Canaccord: The Positives And Negatives
Lyons said on the positive side of the story:
- Comps are guided to shift from -2.2 percent in the fourth quarter to positive territory in the second quarter;
- Test stores where hunting products were removed saw a positive comp in the fourth quarter;
- Expansion of batting cages to 150 stores
- Innovation pipeline from apparel makers; and
- An upcoming new private brand fitness product.
On the other hand, negative takeaways include:
- Higher investments will impact 2019 earnings;
- Expectations for negative comps in the first quarter
- Transactions were lower by 3.1 percent in the fourth quarter;
- Hunt category will decline in 2019; and
- Accelerated e-commerce growth will impact gross margins.
UBS: Legit Plan?
Management presented the case for sales to improve in 2019 and the stock won't move higher until the plan proves to be legitimate, Lasser said in a research report. The company has multiple drivers for growth in 2019 and should be able to move past the hunt and electronics drags in the quarter.
If the company ends 2019 with flattish earnings compared to 2018, the market will focus on when EPS can shift to meaningful growth. The analyst said it's likely that more investments in the business will be needed beyond 2019 and management will need to show benefits from its investments in 2020 will offset continued investments.
Wedbush: Risks Remain
Dicks' second-quarter report will prove to be important as it could show an inflection in comps, Svezia said in a research report. Despite the guidance, there are multiple risks ahead that need to be addressed, some of which include elevated inventories, uncertain improvement in store traffic, tariffs and unclear demand for private label products.
Management's continued need to reinvest in the business without signs of sustainable positive comps and margin expansion ahead should keep investors on the sidelines, according to the analyst.
Cowen: A Look At Free Cash Flow
Dicks' free cash flow should be maintained at around $300 million through fiscal 2022, which Kernan said is large enough to support cash returns to investors.

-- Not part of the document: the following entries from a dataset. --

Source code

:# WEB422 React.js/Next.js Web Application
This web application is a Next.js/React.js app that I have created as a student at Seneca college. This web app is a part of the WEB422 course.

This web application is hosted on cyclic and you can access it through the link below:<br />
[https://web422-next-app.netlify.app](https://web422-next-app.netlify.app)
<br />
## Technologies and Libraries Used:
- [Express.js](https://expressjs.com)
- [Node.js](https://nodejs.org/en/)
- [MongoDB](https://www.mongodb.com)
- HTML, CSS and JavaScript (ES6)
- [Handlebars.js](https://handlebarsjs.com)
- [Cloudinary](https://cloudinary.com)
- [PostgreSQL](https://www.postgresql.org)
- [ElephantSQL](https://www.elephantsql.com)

Specifically, investors can expect $847 million in cumulative share buybacks through fiscal 2022 and a 10 percent compounded annual growth rate in dividend payments.

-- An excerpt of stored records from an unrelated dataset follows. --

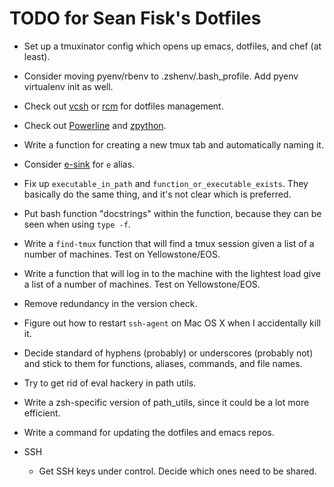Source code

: TODO for Sean Fisk's Dotfiles
=============================

* Set up a tmuxinator config which opens up emacs, dotfiles, and chef (at least).
* Consider moving pyenv/rbenv to .zshenv/.bash_profile. Add pyenv virtualenv init as well.
* Check out [vcsh](https://github.com/RichiH/vcsh) or [rcm](https://github.com/thoughtbot/rcm) for dotfiles management.
* Check out [Powerline](https://github.com/Lokaltog/powerline) and [zpython](https://bitbucket.org/ZyX_I/zsh/src).
* Write a function for creating a new tmux tab and automatically naming it.
* Consider [e-sink](https://github.com/lewang/e-sink) for `e` alias.
* Fix up `executable_in_path` and `function_or_executable_exists`. They basically do the same thing, and it's not clear which is preferred.
* Put bash function "docstrings" within the function, because they can be seen when using `type -f`.
* Write a `find-tmux` function that will find a tmux session given a list of a number of machines. Test on Yellowstone/EOS.
* Write a function that will log in to the machine with the lightest load give a list of a number of machines. Test on Yellowstone/EOS.
* Remove redundancy in the version check.
* Figure out how to restart `ssh-agent` on Mac OS X when I accidentally kill it.
* Decide standard of hyphens (probably) or underscores (probably not) and stick to them for functions, aliases, commands, and file names.
* Try to get rid of eval hackery in path utils.
* Write a zsh-specific version of path_utils, since it could be a lot more efficient.
* Write a command for updating the dotfiles and emacs repos.

* SSH
    * Get SSH keys under control. Decide which ones need to be shared.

Raymond James: Margin Expansion 'Difficult' To Justify
Dicks' eliminated the electronics and hunting categories from stores and this move contributed around 3 percentage points of the 2.2 percent same-store sales decline seen in the quarter, Wewer said in a research report. The pressure should subside in the second quarter, but the company is likely to end the year with flattish same-store sales growth and square foot growth of just 1 percent.

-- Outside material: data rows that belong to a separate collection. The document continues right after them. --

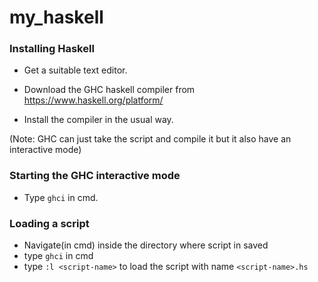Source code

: # my_haskell

### Installing Haskell
* Get a suitable text editor.
  
* Download the GHC haskell compiler from https://www.haskell.org/platform/ 

* Install the compiler in the usual way.

(Note: GHC can just take the script and compile it but it also have an interactive mode)
### Starting the GHC interactive mode
 
* Type `ghci` in cmd.

### Loading a script
* Navigate(in cmd) inside the directory where script in saved
* type `ghci` in cmd 
* type `:l <script-name>` to load the script with name `<script-name>.hs`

These assumptions make it "difficult" to justify an expansion in the stock's multiple.
Tigress: Buy The Dip
Investors should consider being buyers of the stock as its business will continue benefiting from strong sales within athletic apparel and footwear categories, Feinseth said in his daily newsletter. Management's decision to introduce its own in-house brand implies it will be less reliance on wholesale partners.
The analyst says he sees upside potential for Dicks' stock move higher to the low $40 level and is backed by a dividend yield of 3.18 percent.